"Arada": Can A Punk Rocker Escape a Tumultuous Turkey?

Desperate to leave Turkey, a punk singer learns of a ticket to the U.S., sending him on a nightmarish, hallucinatory trip through Istanbul.
Jay Dobis

Arada

“This country is such a strange place. You never know what’s going to happen.”  

—Record shop owner, Arada

For many years, Turks have left their country for economic or political reasons. Turks became guest workers in Germany in the early 1960s; people fled the countryside for jobs and lives in the big cities, particularly Istanbul (population 1.5 million 40 years ago, now 17+ million). Intelligent, educated couples (not in love) marry to escape their families. Young people seek expats to marry to flee or partners to start businesses with in other countries. Many Turks believe that to fulfill their dreams they must leave the country. In 2017, 1 percent of the population (80 million) moves elsewhere.
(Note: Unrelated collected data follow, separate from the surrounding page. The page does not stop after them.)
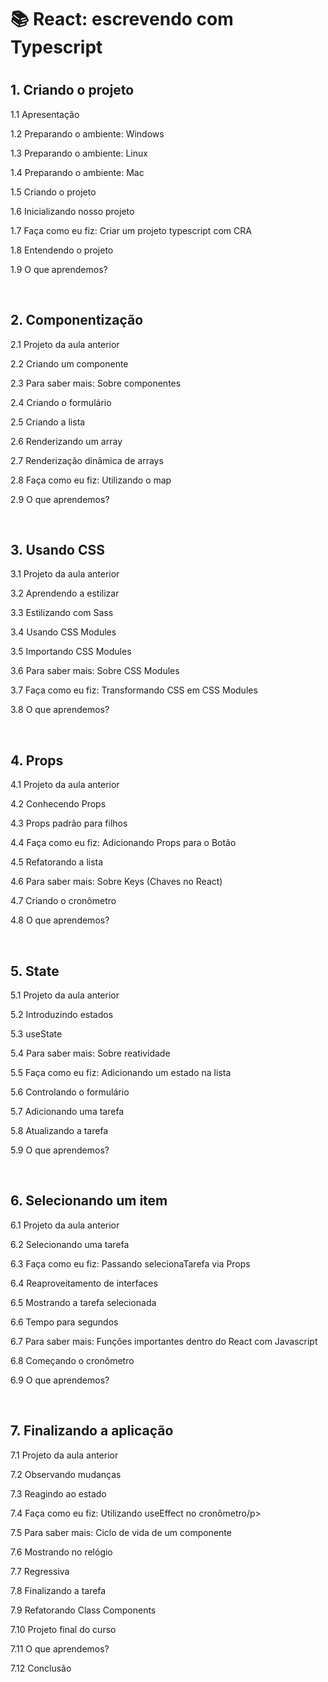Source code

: <h1>📚 React: escrevendo com Typescript<h1>

<h2>1. Criando o projeto </h2>
<p>1.1 Apresentação</p>
<p>1.2 Preparando o ambiente: Windows</p>
<p>1.3 Preparando o ambiente: Linux</p>
<p>1.4 Preparando o ambiente: Mac</p>
<p>1.5 Criando o projeto</p>
<p>1.6 Inicializando nosso projeto</p>
<p>1.7 Faça como eu fiz: Criar um projeto typescript com CRA</p>
<p>1.8 Entendendo o projeto</p>
<p>1.9 O que aprendemos?</p><br>

<h2>2. Componentização</h2>
<p>2.1 Projeto da aula anterior</p>
<p>2.2 Criando um componente</p>
<p>2.3 Para saber mais: Sobre componentes</p>
<p>2.4 Criando o formulário</p>
<p>2.5 Criando a lista</p>
<p>2.6 Renderizando um array</p>
<p>2.7 Renderização dinâmica de arrays</p>
<p>2.8 Faça como eu fiz: Utilizando o map</p>
<p>2.9 O que aprendemos?</p><br>

<h2>3. Usando CSS</h2>
<p>3.1 Projeto da aula anterior</p>
<p>3.2 Aprendendo a estilizar</p>
<p>3.3 Estilizando com Sass</p>
<p>3.4 Usando CSS Modules</p>
<p>3.5 Importando CSS Modules</p>
<p>3.6 Para saber mais: Sobre CSS Modules</p>
<p>3.7 Faça como eu fiz: Transformando CSS em CSS Modules</p>
<p>3.8 O que aprendemos?</p><br>

<h2>4. Props</h2>
<p>4.1 Projeto da aula anterior</p>
<p>4.2 Conhecendo Props</p>
<p>4.3 Props padrão para filhos</p>
<p>4.4 Faça como eu fiz: Adicionando Props para o Botão</p>
<p>4.5 Refatorando a lista</p>
<p>4.6 Para saber mais: Sobre Keys (Chaves no React)</p>
<p>4.7 Criando o cronômetro</p>
<p>4.8 O que aprendemos?</p><br>

<h2>5. State</h2>
<p>5.1 Projeto da aula anterior</p>
<p>5.2 Introduzindo estados</p>
<p>5.3 useState</p>
<p>5.4 Para saber mais: Sobre reatividade</p>
<p>5.5 Faça como eu fiz: Adicionando um estado na lista</p>
<p>5.6 Controlando o formulário</p>
<p>5.7 Adicionando uma tarefa</p>
<p>5.8 Atualizando a tarefa</p>
<p>5.9 O que aprendemos?</p><br>

<h2>6. Selecionando um item</h2>
<p>6.1 Projeto da aula anterior</p>
<p>6.2 Selecionando uma tarefa</p>
<p>6.3 Faça como eu fiz: Passando selecionaTarefa via Props</p>
<p>6.4 Reaproveitamento de interfaces</p>
<p>6.5 Mostrando a tarefa selecionada</p>
<p>6.6 Tempo para segundos</p>
<p>6.7 Para saber mais: Funções importantes dentro do React com Javascript</p>
<p>6.8 Começando o cronômetro</p>
<p>6.9 O que aprendemos?</p><br>

<h2>7. Finalizando a aplicação</h2>
<p>7.1 Projeto da aula anterior</p>
<p>7.2 Observando mudanças</p>
<p>7.3 Reagindo ao estado</p>
<p>7.4 Faça como eu fiz: Utilizando useEffect no cronômetro/p>
<p>7.5 Para saber mais: Ciclo de vida de um componente</p>
<p>7.6 Mostrando no relógio</p>
<p>7.7 Regressiva</p>
<p>7.8 Finalizando a tarefa</p>
<p>7.9 Refatorando Class Components</p>
<p>7.10 Projeto final do curso</p>
<p>7.11 O que aprendemos?</p>
<p>7.12 Conclusão</p>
In the 90s, a vibrant underground punk and hardcore music scene developed that director Mu Tunç witnessed firsthand, as his older brother Orkun was the drummer for the punk band Rashit. Their father had been a famous singer of Turkish classical music in the ‘70s whose career ended because of the military coup of September 12, 1980, which ended all forms of popular culture, including a rock music scene that had thrived throughout the ‘60s and ‘70s.

In Tunç’s feature debut Arada, the father wants his son Ozan (a charismatic Burak Deniz) to get an education, to get a ‘real’ job, as he had to do after the 1980 coup. Tired of his son’s complaints and seeing no future for him as the leader singer of a punk rock band, the father warns him: “You will abandon so many things that you will get abandoned too.” Exceedingly well shot, Tunç’s film accurately portrays Istanbul as a city of contradictions—its beauty and its rust, its confusion and why it both attracts and repels its inhabitants. So many people in the film want to leave Turkey but don’t really know where they want to go or what they’ll do when they get there—as in real life. 

It is Ozan’s 19th birthday. His good friend runs a music shop in an unappealing Istanbul neighborhood, Merter, filled with small-industries and apartments where they live. He tells Ozan that his birthday gift is a ticket for a cruise ship departing for California the following morning. Lost, aimless and not really sure of what he wants Ozan decides to take on this quest for an ever-elusive ticket that will enable him to escape Turkey to find greater opportunities abroad.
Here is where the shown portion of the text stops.